I'm wondering if you mean the boat turns faster to port than to starboard. It's important that you define the problem correctly.( As rwidman pointed out.) This may very well have a simple explanation.
 
Many other Willard owners complain about poor rudder performance w 35 degrees deflection. My rudder swings 90 degrees (45 each way) and I have no complaints at all. The faster the boat the less full deflection untill you get to planing and then 35 degrees is standard. But for slower boats w big rudders more deflection seems best up to at least 45 degrees on FD hulls. Sometimes I use full deflection running in following seas quartering and am grateful for the extra control.
 
Well, the rudder shouldn't move more in one direction than the other but a single screw boat may turn a tighter turn in one direction than the other because of prop walk.

Propeller walk - Wikipedia, the free encyclopedia

Have you actually measured the rudder angle or are you relying on an indicator?

I suggest reading Chapmans Piloting or a good book on single screw boat handling to learn what to expect from your boat. It's not at all like driving a car or like operating an outboard or I/O powered boat.


I have measured the rudder arm movement. Total swing at steering arm is 7" with 3.5" to port and 2.5" stbd measured from center. Raymarine auto reads 30deg to port and 20 deg to stbd. Only adjustment would be to move the hydro cly,which is screwed down. Thanks for your help
 
About a year after purchase of the current boat, had an opportunity to replace the rudder arm and set it up to 45 degrees instead of the former 35 degrees. This also required relocating the base of the hydraulic cylinder, although this might not be needed for other boats/applications.

A very noticeable improvement in close quarters handling. As Eric says, "no complaints at all."
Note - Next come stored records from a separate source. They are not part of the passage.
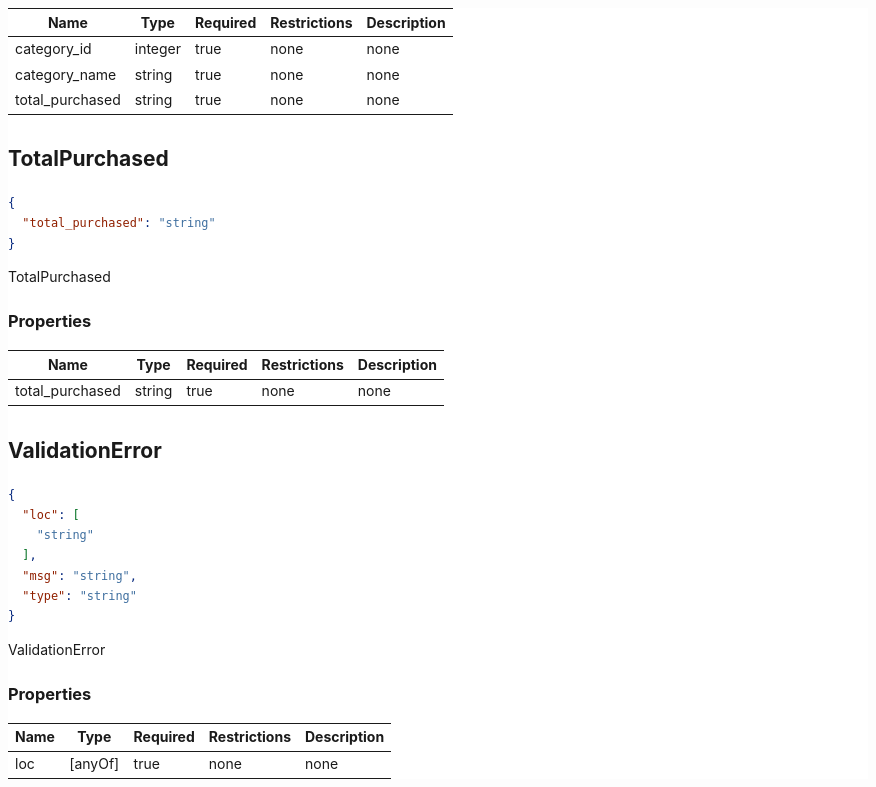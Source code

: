 |Name|Type|Required|Restrictions|Description|
|---|---|---|---|---|
|category_id|integer|true|none|none|
|category_name|string|true|none|none|
|total_purchased|string|true|none|none|

<h2 id="tocS_TotalPurchased">TotalPurchased</h2>

<a id="schematotalspending"></a>
<a id="schema_TotalPurchased"></a>
<a id="tocStotalspending"></a>
<a id="tocstotalspending"></a>

```json
{
  "total_purchased": "string"
}

```

TotalPurchased

### Properties

|Name|Type|Required|Restrictions|Description|
|---|---|---|---|---|
|total_purchased|string|true|none|none|

<h2 id="tocS_ValidationError">ValidationError</h2>

<a id="schemavalidationerror"></a>
<a id="schema_ValidationError"></a>
<a id="tocSvalidationerror"></a>
<a id="tocsvalidationerror"></a>

```json
{
  "loc": [
    "string"
  ],
  "msg": "string",
  "type": "string"
}

```

ValidationError

### Properties

|Name|Type|Required|Restrictions|Description|
|---|---|---|---|---|
|loc|[anyOf]|true|none|none|
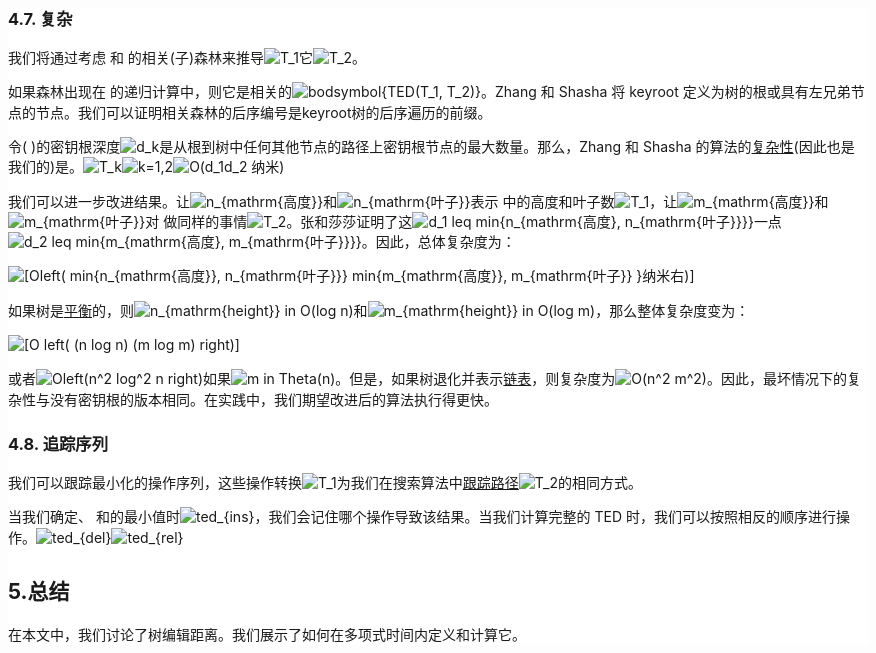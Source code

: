 ### 4.7. 复杂

我们将通过考虑 和 的相关(子)森林来推导![T_1](https://www.baeldung.com/wp-content/ql-cache/quicklatex.com-ec8778d98f0107e9a26a458ab374a6ca_l3.svg)它![T_2](https://www.baeldung.com/wp-content/ql-cache/quicklatex.com-4f678f31d7f67e2217e8a32aece7b91b_l3.svg)。

如果森林出现在 的递归计算中，则它是相关的![bodsymbol{TED(T_1, T_2)}](https://www.baeldung.com/wp-content/ql-cache/quicklatex.com-27aafff4a28259a08d85280ca28ff1ba_l3.svg)。Zhang 和 Shasha 将 keyroot 定义为树的根或具有左兄弟节点的节点。我们可以证明相关森林的后序编号是keyroot树的后序遍历的前缀。

令( )的密钥根深度![d_k](https://www.baeldung.com/wp-content/ql-cache/quicklatex.com-2913a80b0a4b984f250cc3d704dda83f_l3.svg)是从根到树中任何其他节点的路径上密钥根节点的最大数量。那么，Zhang 和 Shasha 的算法的[复杂性](https://www.baeldung.com/cs/time-vs-space-complexity)(因此也是我们的)是。![T_k](https://www.baeldung.com/wp-content/ql-cache/quicklatex.com-f04f8083036495918b57f04a61423f51_l3.svg)![k=1,2](https://www.baeldung.com/wp-content/ql-cache/quicklatex.com-e0c4ef0ad063395c7796ece8a3fa4d89_l3.svg)![O(d_1d_2 纳米)](https://www.baeldung.com/wp-content/ql-cache/quicklatex.com-e8d2cc21a1fa52fb2e2b2047a063acb0_l3.svg)

我们可以进一步改进结果。让![n_{mathrm{高度}}](https://www.baeldung.com/wp-content/ql-cache/quicklatex.com-8fd4d61652fef2e2684c432f40c139fd_l3.svg)和![n_{mathrm{叶子}}](https://www.baeldung.com/wp-content/ql-cache/quicklatex.com-bc2097d83a5778023dadd961b35ebce1_l3.svg)表示 中的高度和叶子数![T_1](https://www.baeldung.com/wp-content/ql-cache/quicklatex.com-ec8778d98f0107e9a26a458ab374a6ca_l3.svg)，让![m_{mathrm{高度}}](https://www.baeldung.com/wp-content/ql-cache/quicklatex.com-f84b01c6d9ab1ba13642a8cb87ffbfca_l3.svg)和![m_{mathrm{叶子}}](https://www.baeldung.com/wp-content/ql-cache/quicklatex.com-7e9fa817ad90c9eb92f9d9d2d0105151_l3.svg)对 做同样的事情![T_2](https://www.baeldung.com/wp-content/ql-cache/quicklatex.com-4f678f31d7f67e2217e8a32aece7b91b_l3.svg)。张和莎莎证明了这![d_1 leq min{n_{mathrm{高度}, n_{mathrm{叶子}}}}](https://www.baeldung.com/wp-content/ql-cache/quicklatex.com-38ecceaaca4004cd85c3b6d5dbe00b85_l3.svg)一点![d_2 leq min{m_{mathrm{高度}, m_{mathrm{叶子}}}}](https://www.baeldung.com/wp-content/ql-cache/quicklatex.com-b5a69e635f1497a39ebe19b213f88f2a_l3.svg)。因此，总体复杂度为：

 ![[Oleft( min{n_{mathrm{高度}}, n_{mathrm{叶子}}} min{m_{mathrm{高度}}, m_{mathrm{叶子}} }纳米右)]](https://www.baeldung.com/wp-content/ql-cache/quicklatex.com-9fcc3eae091dd5d897837d363d765d08_l3.svg)

如果树是[平衡](https://www.baeldung.com/cs/balanced-trees)的，则![n_{mathrm{height}} in O(log n)](https://www.baeldung.com/wp-content/ql-cache/quicklatex.com-dd6837f45055cd77094c5aa6e542e698_l3.svg)和![m_{mathrm{height}} in O(log m)](https://www.baeldung.com/wp-content/ql-cache/quicklatex.com-12e02f9c409a14fbc805c48fdab4f61a_l3.svg)，那么整体复杂度变为：

 ![[O left( (n log n) (m log m) right)]](https://www.baeldung.com/wp-content/ql-cache/quicklatex.com-55bbe9c54edcab44beef9d034bff3d2a_l3.svg)

或者![Oleft(n^2 log^2 n right)](https://www.baeldung.com/wp-content/ql-cache/quicklatex.com-594c9edf20f462171c236db9fa440b7b_l3.svg)如果![m in Theta(n)](https://www.baeldung.com/wp-content/ql-cache/quicklatex.com-e89e3466daec510fbf46f8b42f16f678_l3.svg)。但是，如果树退化并表示[链表](https://www.baeldung.com/cs/linked-list-data-structure)，则复杂度为![O(n^2 m^2)](https://www.baeldung.com/wp-content/ql-cache/quicklatex.com-7b8e61d6513b2f8440ca7b4110b87f2c_l3.svg)。因此，最坏情况下的复杂性与没有密钥根的版本相同。在实践中，我们期望改进后的算法执行得更快。

### 4.8. 追踪序列

我们可以跟踪最小化的操作序列，这些操作转换![T_1](https://www.baeldung.com/wp-content/ql-cache/quicklatex.com-ec8778d98f0107e9a26a458ab374a6ca_l3.svg)为我们在搜索算法中[跟踪路径](https://www.baeldung.com/cs/dfs-vs-bfs-vs-dijkstra)![T_2](https://www.baeldung.com/wp-content/ql-cache/quicklatex.com-4f678f31d7f67e2217e8a32aece7b91b_l3.svg)的相同方式。

当我们确定、 和的最小值时![ted_{ins}](https://www.baeldung.com/wp-content/ql-cache/quicklatex.com-a49a4b751d40b277ee48fb173a655cf1_l3.svg)，我们会记住哪个操作导致该结果。当我们计算完整的 TED 时，我们可以按照相反的顺序进行操作。![ted_{del}](https://www.baeldung.com/wp-content/ql-cache/quicklatex.com-dc2eb133cb9d8c123abbbcb0333eb36d_l3.svg)![ted_{rel}](https://www.baeldung.com/wp-content/ql-cache/quicklatex.com-58a4af7e716fcfffbedd17b7babb315b_l3.svg)

## 5.总结

在本文中，我们讨论了树编辑距离。我们展示了如何在多项式时间内定义和计算它。
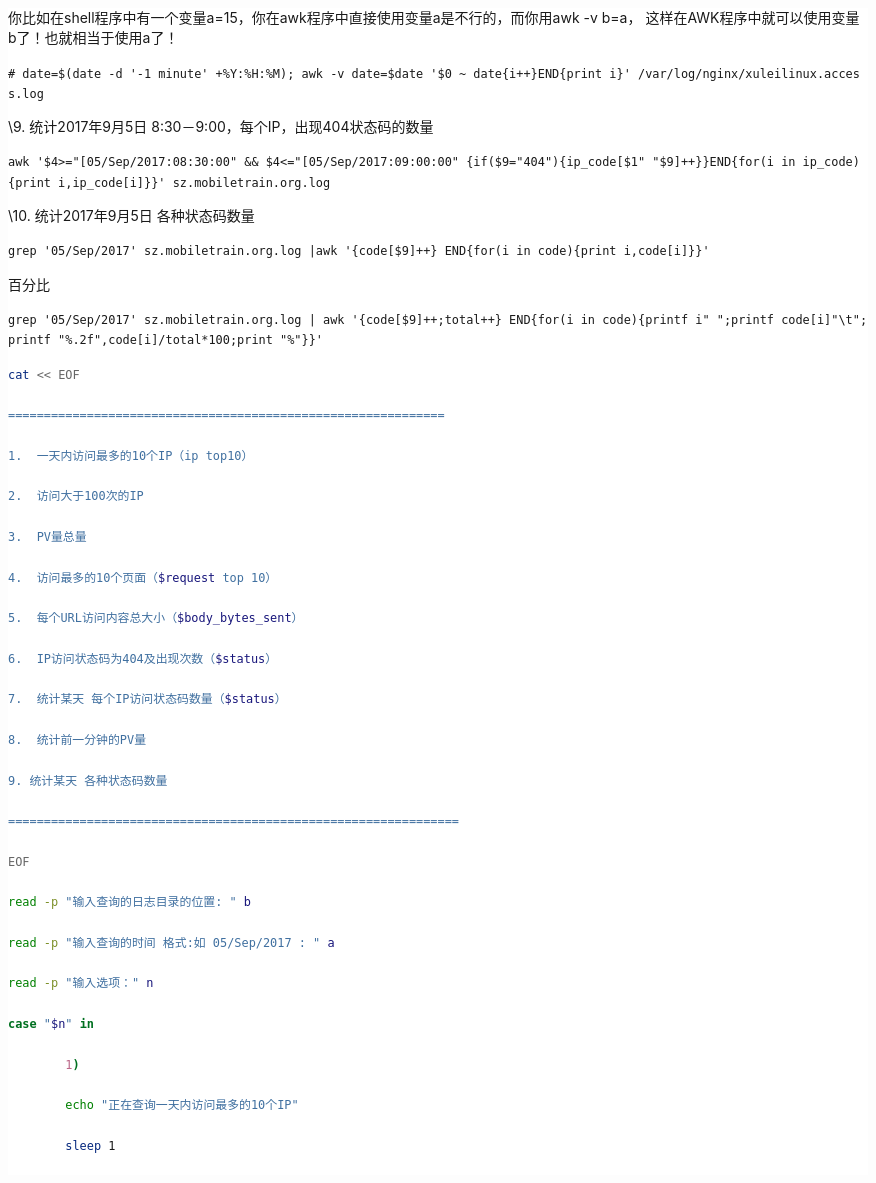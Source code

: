 你比如在shell程序中有一个变量a=15，你在awk程序中直接使用变量a是不行的，而你用awk -v b=a， 这样在AWK程序中就可以使用变量b了！也就相当于使用a了！

```
# date=$(date -d '-1 minute' +%Y:%H:%M); awk -v date=$date '$0 ~ date{i++}END{print i}' /var/log/nginx/xuleilinux.access.log 
```

\9. 统计2017年9月5日 8:30－9:00，每个IP，出现404状态码的数量

```
awk '$4>="[05/Sep/2017:08:30:00" && $4<="[05/Sep/2017:09:00:00" {if($9="404"){ip_code[$1" "$9]++}}END{for(i in ip_code){print i,ip_code[i]}}' sz.mobiletrain.org.log
```

\10. 统计2017年9月5日 各种状态码数量

```
grep '05/Sep/2017' sz.mobiletrain.org.log |awk '{code[$9]++} END{for(i in code){print i,code[i]}}'
```

百分比

```
grep '05/Sep/2017' sz.mobiletrain.org.log | awk '{code[$9]++;total++} END{for(i in code){printf i" ";printf code[i]"\t";printf "%.2f",code[i]/total*100;print "%"}}'
```

 

```bash
cat << EOF
 
=============================================================
 
1.  一天内访问最多的10个IP（ip top10）
 
2.  访问大于100次的IP
 
3.  PV量总量
 
4.  访问最多的10个页面（$request top 10）
 
5.  每个URL访问内容总大小（$body_bytes_sent）
 
6.  IP访问状态码为404及出现次数（$status）
 
7.  统计某天 每个IP访问状态码数量（$status）
 
8.  统计前一分钟的PV量
 
9. 统计某天 各种状态码数量
 
===============================================================
 
EOF
 
read -p "输入查询的日志目录的位置: " b
 
read -p "输入查询的时间 格式:如 05/Sep/2017 : " a
 
read -p "输入选项：" n
 
case "$n" in
 
        1)
 
        echo "正在查询一天内访问最多的10个IP"
 
        sleep 1
 
```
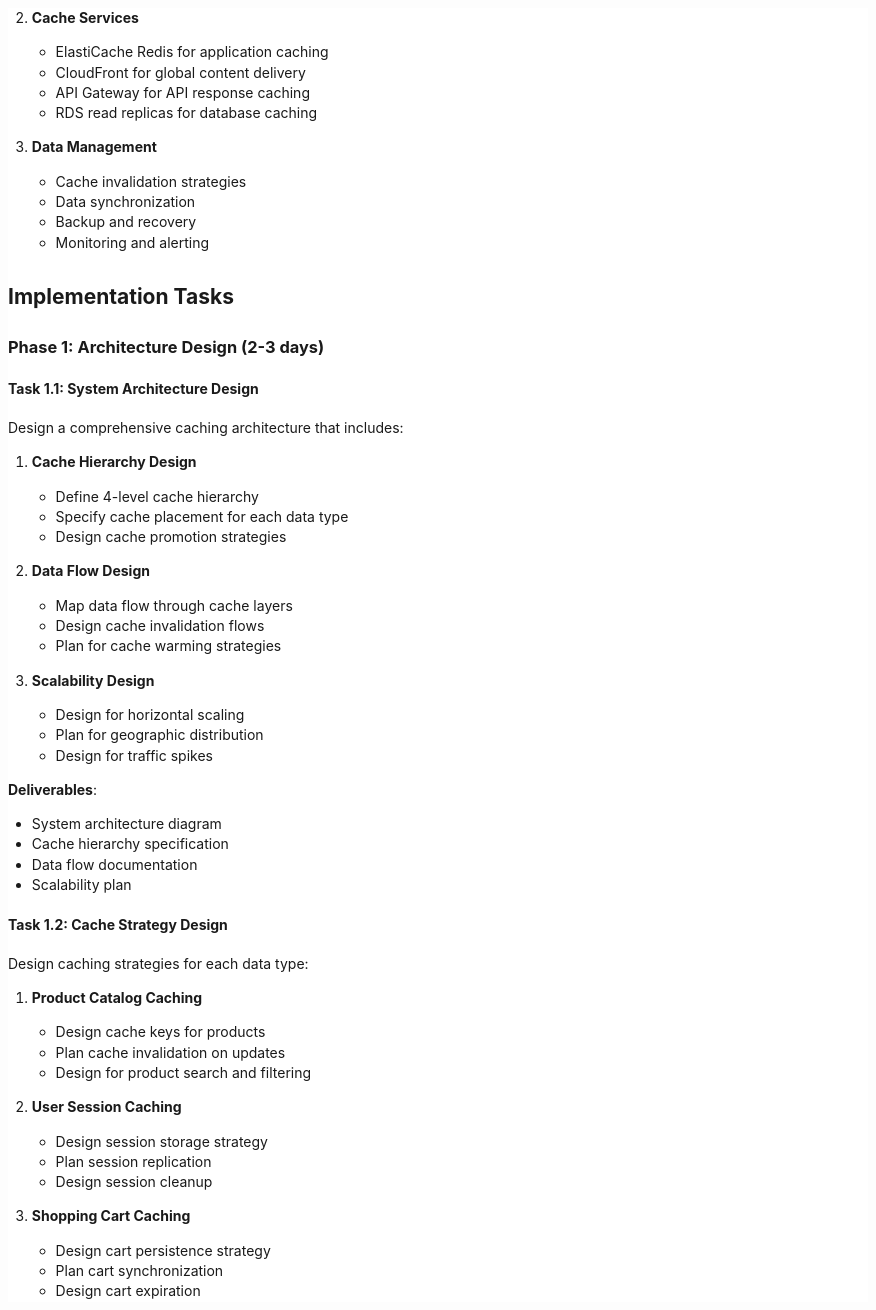 2. **Cache Services**
   - ElastiCache Redis for application caching
   - CloudFront for global content delivery
   - API Gateway for API response caching
   - RDS read replicas for database caching

3. **Data Management**
   - Cache invalidation strategies
   - Data synchronization
   - Backup and recovery
   - Monitoring and alerting

## Implementation Tasks

### Phase 1: Architecture Design (2-3 days)

#### Task 1.1: System Architecture Design
Design a comprehensive caching architecture that includes:

1. **Cache Hierarchy Design**
   - Define 4-level cache hierarchy
   - Specify cache placement for each data type
   - Design cache promotion strategies

2. **Data Flow Design**
   - Map data flow through cache layers
   - Design cache invalidation flows
   - Plan for cache warming strategies

3. **Scalability Design**
   - Design for horizontal scaling
   - Plan for geographic distribution
   - Design for traffic spikes

**Deliverables**:
- System architecture diagram
- Cache hierarchy specification
- Data flow documentation
- Scalability plan

#### Task 1.2: Cache Strategy Design
Design caching strategies for each data type:

1. **Product Catalog Caching**
   - Design cache keys for products
   - Plan cache invalidation on updates
   - Design for product search and filtering

2. **User Session Caching**
   - Design session storage strategy
   - Plan session replication
   - Design session cleanup

3. **Shopping Cart Caching**
   - Design cart persistence strategy
   - Plan cart synchronization
   - Design cart expiration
As an aside, I have had some experience with rudders with flaps, rudders that will go to 60 degrees, and Shilling rudders that usually go to around 70 degrees. All of them are designed to greatly improve close quarters maneuvering at slower speeds.
 
I have measured the rudder arm movement. Total swing at steering arm is 7" with 3.5" to port and 2.5" stbd measured from center. Raymarine auto reads 30deg to port and 20 deg to stbd. Only adjustment would be to move the hydro cly,which is screwed down. Thanks for your help

There's something wrong there, the question is how did it get that way? A poor repair by a previous owner? Incorrect installation of the cylinder?

And then of course, how to correct it.

There's an arm from the cylinder to the rudder post, right? Could it have slipped on the rudder post?
 
There does not seem to be any damage in the rudder post, arm or cylinder. No extra holes where cylinder bolts to rudder post support. History from previous owner did not show any past work done in this area. Problem has been with boat since I have had it. To make a hard port turn, I must use thruster. Stbd turn is ok.
 
Repositioning the cylinder is not a big deal. I wouldn't be surprised to find that the ram was installed in the wrong position right at the factory That would be one of the more minor factory errors.
 
Thanks to all. I will recheck my findings and look into reposition of cylinder. Y'all did a great job of answering my question which was should the rudder swing equally on a single screw boat. Thanks to all. This was my first time on Trawler Forum.
 
Rudders should never turn more than 35 degrees.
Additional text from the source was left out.